As exemplified by the 2016 election, by the outcome of the Brexit campaign and by numerous other instances in liberal democratic governance, we have, increasingly, a problem of information in our society. Where foreign influence operations, launched by governments, launched by non-state actors and terrorist organizations, are undermining the trust that sort of stands as the foundation of our political systems.
So, you have three separate issues: you’ve got the issue of severity, you’ve got the issue of impact and you’ve got the issue of scale. The issue of scale has to do with the number of people that are on, say, social media platforms. That if you were to try to disseminate fake news by Facebook, you have the theoretical reach of, say, 1.2 billion people.
On the issue of severity, you have this problem of potential negative consequences that might follow from the internalization of influence operations. You end up with much higher odds of having somebody take that information and act badly.
And then you have the issue of impact where, because of the nature of the information environment that we live in, people turn to social media platforms with increasing frequency to get their news and that forms the bedrock of all of their subsequent political decisions. And so you have a polluted online information environment essentially having severe political and economic and social consequences.
So, the current information environment is a real and persistent threat and probably a growing threat to liberal democratic governance. And so, if that is the case, what we need to do is focus on ways in which we can potentially fix the sort of deficits in our information environment. And there are at least three ways in which we could potentially do this.
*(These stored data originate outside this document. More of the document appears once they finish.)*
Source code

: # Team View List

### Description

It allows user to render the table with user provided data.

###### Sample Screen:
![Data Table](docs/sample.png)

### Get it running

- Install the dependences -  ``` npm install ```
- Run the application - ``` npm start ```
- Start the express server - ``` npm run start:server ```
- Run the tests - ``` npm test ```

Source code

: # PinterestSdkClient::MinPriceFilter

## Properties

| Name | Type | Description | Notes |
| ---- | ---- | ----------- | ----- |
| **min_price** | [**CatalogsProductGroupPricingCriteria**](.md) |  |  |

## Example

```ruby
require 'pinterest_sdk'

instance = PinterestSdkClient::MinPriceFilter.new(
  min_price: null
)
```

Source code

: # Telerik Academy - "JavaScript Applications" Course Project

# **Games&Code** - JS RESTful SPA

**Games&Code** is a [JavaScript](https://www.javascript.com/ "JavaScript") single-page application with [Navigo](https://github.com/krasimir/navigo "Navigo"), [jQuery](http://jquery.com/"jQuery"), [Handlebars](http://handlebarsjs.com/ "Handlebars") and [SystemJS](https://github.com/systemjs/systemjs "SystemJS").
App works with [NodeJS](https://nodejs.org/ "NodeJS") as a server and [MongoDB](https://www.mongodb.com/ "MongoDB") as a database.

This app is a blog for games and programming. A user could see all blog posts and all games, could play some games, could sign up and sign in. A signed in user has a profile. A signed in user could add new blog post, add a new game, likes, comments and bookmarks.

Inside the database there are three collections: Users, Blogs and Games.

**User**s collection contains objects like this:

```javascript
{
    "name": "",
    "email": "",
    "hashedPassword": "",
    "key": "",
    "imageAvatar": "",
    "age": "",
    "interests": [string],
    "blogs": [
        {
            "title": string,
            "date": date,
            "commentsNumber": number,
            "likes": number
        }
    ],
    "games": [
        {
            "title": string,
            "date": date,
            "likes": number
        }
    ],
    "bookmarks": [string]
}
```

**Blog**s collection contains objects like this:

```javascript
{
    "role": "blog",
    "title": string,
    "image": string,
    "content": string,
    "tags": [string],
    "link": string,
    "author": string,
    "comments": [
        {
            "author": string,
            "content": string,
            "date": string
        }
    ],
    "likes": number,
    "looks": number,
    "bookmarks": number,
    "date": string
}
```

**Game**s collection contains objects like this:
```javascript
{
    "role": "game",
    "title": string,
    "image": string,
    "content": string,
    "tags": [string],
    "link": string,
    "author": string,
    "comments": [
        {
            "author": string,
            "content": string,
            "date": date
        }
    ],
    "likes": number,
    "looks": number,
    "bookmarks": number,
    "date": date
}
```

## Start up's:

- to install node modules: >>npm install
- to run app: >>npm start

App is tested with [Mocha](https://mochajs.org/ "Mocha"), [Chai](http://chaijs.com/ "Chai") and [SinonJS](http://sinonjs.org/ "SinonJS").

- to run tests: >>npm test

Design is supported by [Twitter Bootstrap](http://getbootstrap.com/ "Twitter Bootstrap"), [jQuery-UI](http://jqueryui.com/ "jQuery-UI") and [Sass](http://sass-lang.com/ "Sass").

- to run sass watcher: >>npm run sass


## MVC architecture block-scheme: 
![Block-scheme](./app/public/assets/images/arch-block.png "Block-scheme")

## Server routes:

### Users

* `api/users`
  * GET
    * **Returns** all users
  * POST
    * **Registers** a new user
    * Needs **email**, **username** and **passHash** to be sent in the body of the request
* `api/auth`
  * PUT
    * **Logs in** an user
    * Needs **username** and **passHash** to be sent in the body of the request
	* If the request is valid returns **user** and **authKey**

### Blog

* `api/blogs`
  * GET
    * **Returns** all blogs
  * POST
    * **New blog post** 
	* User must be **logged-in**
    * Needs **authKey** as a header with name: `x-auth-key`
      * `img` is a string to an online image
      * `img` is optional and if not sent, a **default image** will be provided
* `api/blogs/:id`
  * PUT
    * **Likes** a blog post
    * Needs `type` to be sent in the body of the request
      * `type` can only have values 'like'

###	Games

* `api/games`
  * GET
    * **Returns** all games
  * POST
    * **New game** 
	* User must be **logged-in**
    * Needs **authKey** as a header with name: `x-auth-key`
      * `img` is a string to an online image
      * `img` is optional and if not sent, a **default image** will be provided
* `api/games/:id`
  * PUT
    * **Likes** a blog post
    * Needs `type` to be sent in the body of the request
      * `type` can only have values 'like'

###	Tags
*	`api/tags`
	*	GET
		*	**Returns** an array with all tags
One is by dealing with issues of exposure — that if the problem of the current information environment is that we’re exposed to fake news, if you were to reduce exposure, you’re going to improve the environment. And so, you have to deal with the sources of that exposure, you know, troll farms in foreign countries that are producing this content, malicious foreign governments who are trying to capitalize upon open information environments in order to cause political disruption. And, in some ways, the platforms have to deal with some of the algorithmic sorting that they have going on, that’s pushing people down pathways towards increasing exposure to fake news content.
The second issue is to deal with people’s receptivity to fake news. And so, you could imagine having the social media platforms building in a function that would allow you to link from a particular story that you’re contemplating sharing or liking or consuming to fake news sites so that people could essentially get an easy shunt to fact-checking information.
And then, finally, you have the potential solution of counter narratives — that every story has a counter narrative to it. And there’s been some empirical investigation on the ways in which exposure to misleading content of some sort, when immediately paired with factual content, tends to reduce the believability of the misleading content.
So, ultimately, it’s going to be individuals, technology companies, media platforms and governments and they’re all going to have to work together in a way that preserves the free flow of information, preserves the trust and, ultimately, hopefully builds back some of the lost trust in this information ecosystem and that also preserves what we’re trying to protect — that we don’t want to start censoring information because to do so ultimately destroys the thing that we’re trying to protect at the end of the day.